◆ **What the task requires**
Below are the records; copy exactly the lines from the first through the one containing "are complied with.\\", both included, and leave out the pictures.

-- Provided material follows --

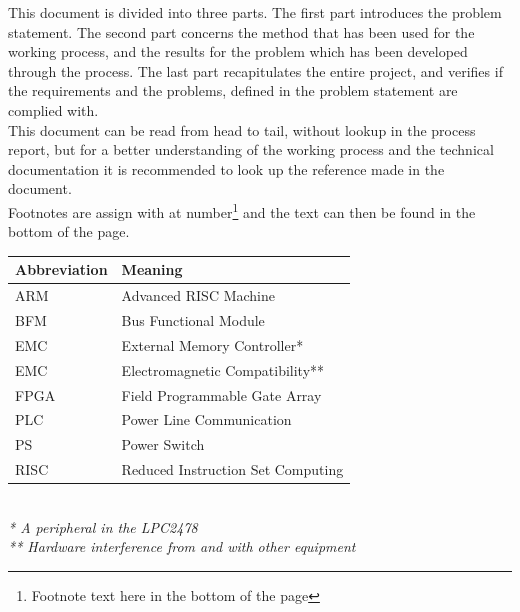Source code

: This document is divided into three parts. The first part introduces the problem statement. The second part concerns the method that has been used for the working process, and the results for the problem which has been developed through the process. The last part recapitulates the entire project, and verifies if the requirements and the problems, defined in the problem statement are complied with.\\
This document can be read from head to tail, without lookup in the process report, but for a better understanding of the working process and the technical documentation it is recommended to look up the reference made in the document.\\
Footnotes are assign with at number\footnote{Footnote text here in the bottom of the page} and the text can then be found in the bottom of the page.
\begin{table}[H]
    \begin{tabular}{|l|l|}
        \hline
        \textbf{Abbreviation} & \textbf{Meaning} \\ \hline
        ARM		& Advanced RISC Machine \\ \hline
        BFM		& Bus Functional Module \\ \hline
        EMC		& External Memory Controller* \\ \hline
        EMC		& Electromagnetic Compatibility** \\ \hline
        FPGA	& Field Programmable Gate Array \\ \hline
        PLC		& Power Line Communication \\ \hline
        PS		& Power Switch \\ \hline
        RISC	& Reduced Instruction Set Computing \\
        \hline
    \end{tabular}\\
\textit{* A peripheral in the LPC2478}\\
\textit{** Hardware interference from and with other equipment}\\
\end{table}
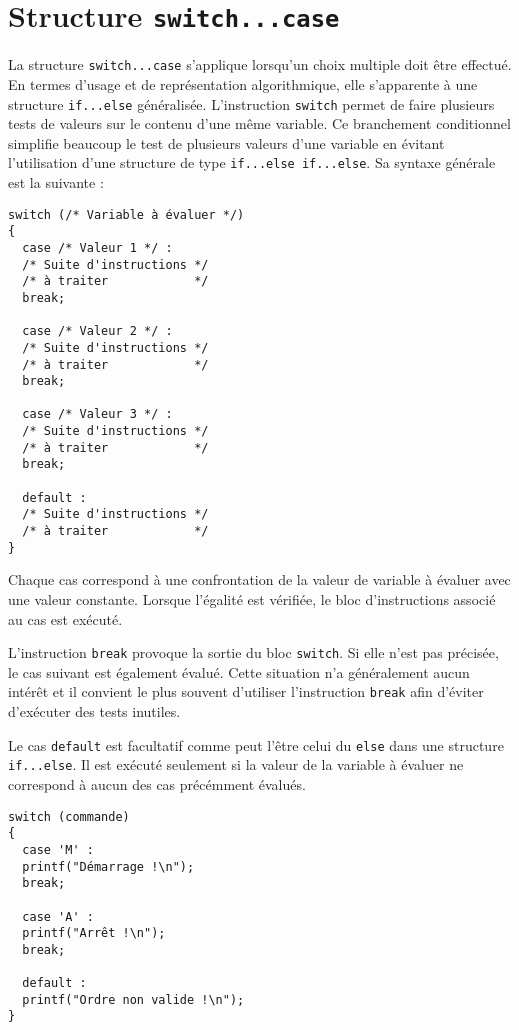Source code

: \documentclass[DIV=calc,paper=a4,fontsize=11pt,twocolumn,halfparskip,parindent]{scrartcl} %
\begin{document}
\section*{Structure \texttt\textbf{switch...case}}
La structure \texttt{switch...case} s'applique lorsqu'un choix multiple doit être effectué. En termes d'usage et de représentation algorithmique, elle s'apparente à
une structure \texttt{if...else} généralisée. L'instruction \texttt{switch} permet de faire plusieurs tests de valeurs sur le contenu d'une même variable. Ce branchement
conditionnel simplifie beaucoup le test de plusieurs valeurs d'une variable en évitant l’utilisation d'une structure de type \texttt{if...else if...else}. Sa syntaxe
générale est la suivante : 
\begin{lstlisting}[frame=single]
switch (/* Variable à évaluer */)
{
  case /* Valeur 1 */ :
  /* Suite d'instructions */
  /* à traiter            */
  break;

  case /* Valeur 2 */ :
  /* Suite d'instructions */
  /* à traiter            */
  break;

  case /* Valeur 3 */ :
  /* Suite d'instructions */
  /* à traiter            */
  break;

  default :
  /* Suite d'instructions */
  /* à traiter            */
}	
\end{lstlisting}

Chaque cas correspond à une confrontation de la valeur de variable à évaluer avec une valeur constante. Lorsque l'égalité est vérifiée, le bloc d'instructions
associé au cas est exécuté.

L'instruction \texttt{break} provoque la sortie du bloc \texttt{switch}. Si elle n'est pas précisée, le cas suivant est également évalué. Cette situation n'a généralement
aucun intérêt et il convient le plus souvent d'utiliser l'instruction \texttt{break} afin d'éviter d'exécuter des tests inutiles.

Le cas \texttt{default} est facultatif comme peut l'être celui du \texttt{else} dans une structure \texttt{if...else}. Il est exécuté seulement si la valeur de la
variable à évaluer ne correspond à aucun des cas précémment évalués. 
\begin{lstlisting}[frame=single]
switch (commande)
{
  case 'M' :
  printf("Démarrage !\n");
  break;

  case 'A' :
  printf("Arrêt !\n");
  break;

  default :
  printf("Ordre non valide !\n");
}	
\end{lstlisting}
\end{document}
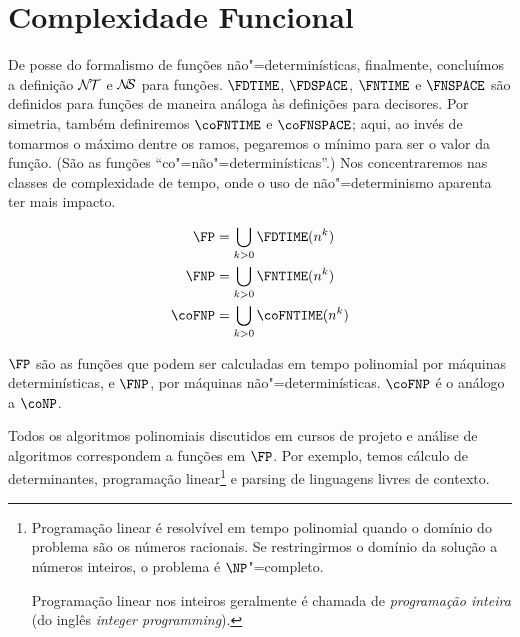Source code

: \section{Complexidade Funcional}
\label{sec:functional_complexity}

De posse do formalismo de funções não"=determinísticas,
finalmente,
concluímos a definição ${\mathcal{N\!T}}$ e ${\mathcal{N\!\!S}}$ para funções.
$\FDTIME$, $\FDSPACE$, $\FNTIME$ e $\FNSPACE$
são definidos para funções de maneira análoga às definições para decisores.
Por simetria, também definiremos $\coFNTIME$ e $\coFNSPACE$;
aqui, ao invés de tomarmos o máximo dentre os ramos,
pegaremos o mínimo para ser o valor da função.
(São as funções ``co"=não"=determinísticas''.)
Nos concentraremos nas classes de complexidade de tempo,
onde o uso de não"=determinismo aparenta ter mais impacto.

\begin{definition}
    \begin{align*}
        \FP &= \bigcup_{k > 0} \FDTIME(n^k) \\
        \FNP &= \bigcup_{k > 0} \FNTIME(n^k) \\
        \coFNP &= \bigcup_{k > 0} \coFNTIME(n^k)
    \end{align*}
\end{definition}

$\FP$ são as funções que podem ser calculadas
em tempo polinomial por máquinas determinísticas,
e $\FNP$, por máquinas não"=determinísticas.\footnotemark
$\coFNP$ é o análogo a $\coNP$.

\begin{example}
    Todos os algoritmos polinomiais
    discutidos em cursos de projeto e análise de algoritmos
    correspondem a funções em $\FP$.
    Por exemplo,
    temos cálculo de determinantes,
    programação linear\footnote{
        Programação linear é resolvível em tempo polinomial
        quando o domínio do problema são os números racionais.
        Se restringirmos o domínio da solução a números inteiros,
        o problema é $\NP$"=completo.

        Programação linear nos inteiros geralmente é chamada de
        \emph{programação inteira}
        (do inglês \emph{integer programming}).
    }
    e parsing de linguagens livres de contexto.
\end{example}

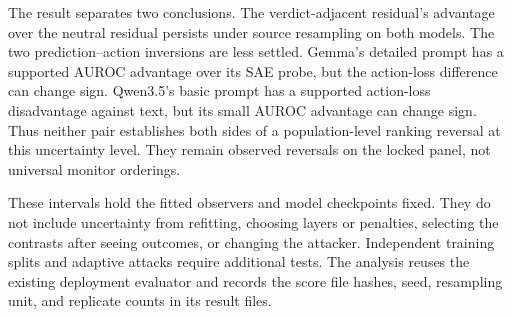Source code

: The result separates two conclusions. The verdict-adjacent residual's
advantage over the neutral residual persists under source resampling on both
models. The two prediction--action inversions are less settled. Gemma's
detailed prompt has a supported AUROC advantage over its SAE probe, but the
action-loss difference can change sign. Qwen3.5's basic prompt has a supported
action-loss disadvantage against text, but its small AUROC advantage can
change sign. Thus neither pair establishes both sides of a population-level
ranking reversal at this uncertainty level. They remain observed reversals
on the locked panel, not universal monitor orderings.

These intervals hold the fitted observers and model checkpoints fixed. They
do not include uncertainty from refitting, choosing layers or penalties,
selecting the contrasts after seeing outcomes, or changing the attacker.
Independent training splits and adaptive attacks require additional tests.
The analysis reuses the existing deployment evaluator and records the score
file hashes, seed, resampling unit, and replicate counts in its result files.
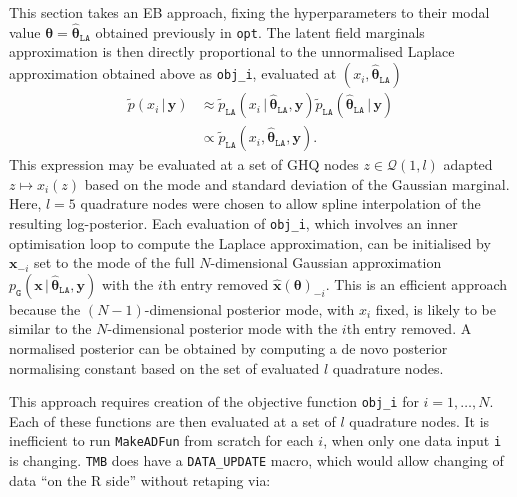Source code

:\documentclass[a4paper, nobind]{templates/ociamthesis}
\newenvironment{Shaded}{\begin{snugshade}}{\end{snugshade}}
\newcommand{\NormalTok}[1]{#1}
\newcommand{\OtherTok}[1]{\textcolor[rgb]{0.56,0.35,0.01}{#1}}
\newcommand{\SpecialCharTok}[1]{\textcolor[rgb]{0.81,0.36,0.00}{\textbf{#1}}}
\renewenvironment{Shaded}
{
  \vspace{10pt}%
  \begin{snugshade}%
}{%
  \end{snugshade}%
  \vspace{8pt}%
}
\begin{document}
This section takes an EB approach, fixing the hyperparameters to their modal value \(\boldsymbol{\mathbf{\theta}} = \hat{\boldsymbol{\mathbf{\theta}}}_\texttt{LA}\) obtained previously in \texttt{opt}.
The latent field marginals approximation is then directly proportional to the unnormalised Laplace approximation obtained above as \texttt{obj\_i}, evaluated at \((x_i, \hat{\boldsymbol{\mathbf{\theta}}}_\texttt{LA})\)
\begin{align}
\tilde p(x_i \, | \, \mathbf{y}) &\approx \tilde p_\texttt{LA}(x_i \, | \, \hat{\boldsymbol{\mathbf{\theta}}}_\texttt{LA}, \mathbf{y}) \tilde p_\texttt{LA}(\hat{\boldsymbol{\mathbf{\theta}}}_\texttt{LA} \, | \, \mathbf{y}) \\
&\propto \tilde p_\texttt{LA}(x_i, \hat{\boldsymbol{\mathbf{\theta}}}_\texttt{LA}, \mathbf{y}).
\end{align}
This expression may be evaluated at a set of GHQ nodes \(z \in \mathcal{Q}(1, l)\) adapted \(z \mapsto x_i(z)\) based on the mode and standard deviation of the Gaussian marginal.
Here, \(l = 5\) quadrature nodes were chosen to allow spline interpolation of the resulting log-posterior.
Each evaluation of \texttt{obj\_i}, which involves an inner optimisation loop to compute the Laplace approximation, can be initialised by \(\mathbf{x}_{-i}\) set to the mode of the full \(N\)-dimensional Gaussian approximation \(p_\texttt{G}(\mathbf{x} \, | \, \hat{\boldsymbol{\mathbf{\theta}}}_\texttt{LA}, \mathbf{y})\) with the \(i\)th entry removed \(\hat{\mathbf{x}}(\boldsymbol{\mathbf{\theta}})_{-i}\).
This is an efficient approach because the \((N - 1)\)-dimensional posterior mode, with \(x_i\) fixed, is likely to be similar to the \(N\)-dimensional posterior mode with the \(i\)th entry removed.
A normalised posterior can be obtained by computing a de novo posterior normalising constant based on the set of evaluated \(l\) quadrature nodes.

This approach requires creation of the objective function \texttt{obj\_i} for \(i = 1, \ldots, N\).
Each of these functions are then evaluated at a set of \(l\) quadrature nodes.
It is inefficient to run \texttt{MakeADFun} from scratch for each \(i\), when only one data input \texttt{i} is changing.
\texttt{TMB} does have a \texttt{DATA\_UPDATE} macro, which would allow changing of data ``on the R side'' without retaping via:

\begin{Shaded}
\end{Shaded}
\end{document}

-- Provided material concluded --

◆ **Task answer**
Source code

: This document is divided into three parts. The first part introduces the problem statement. The second part concerns the method that has been used for the working process, and the results for the problem which has been developed through the process. The last part recapitulates the entire project, and verifies if the requirements and the problems, defined in the problem statement are complied with.\\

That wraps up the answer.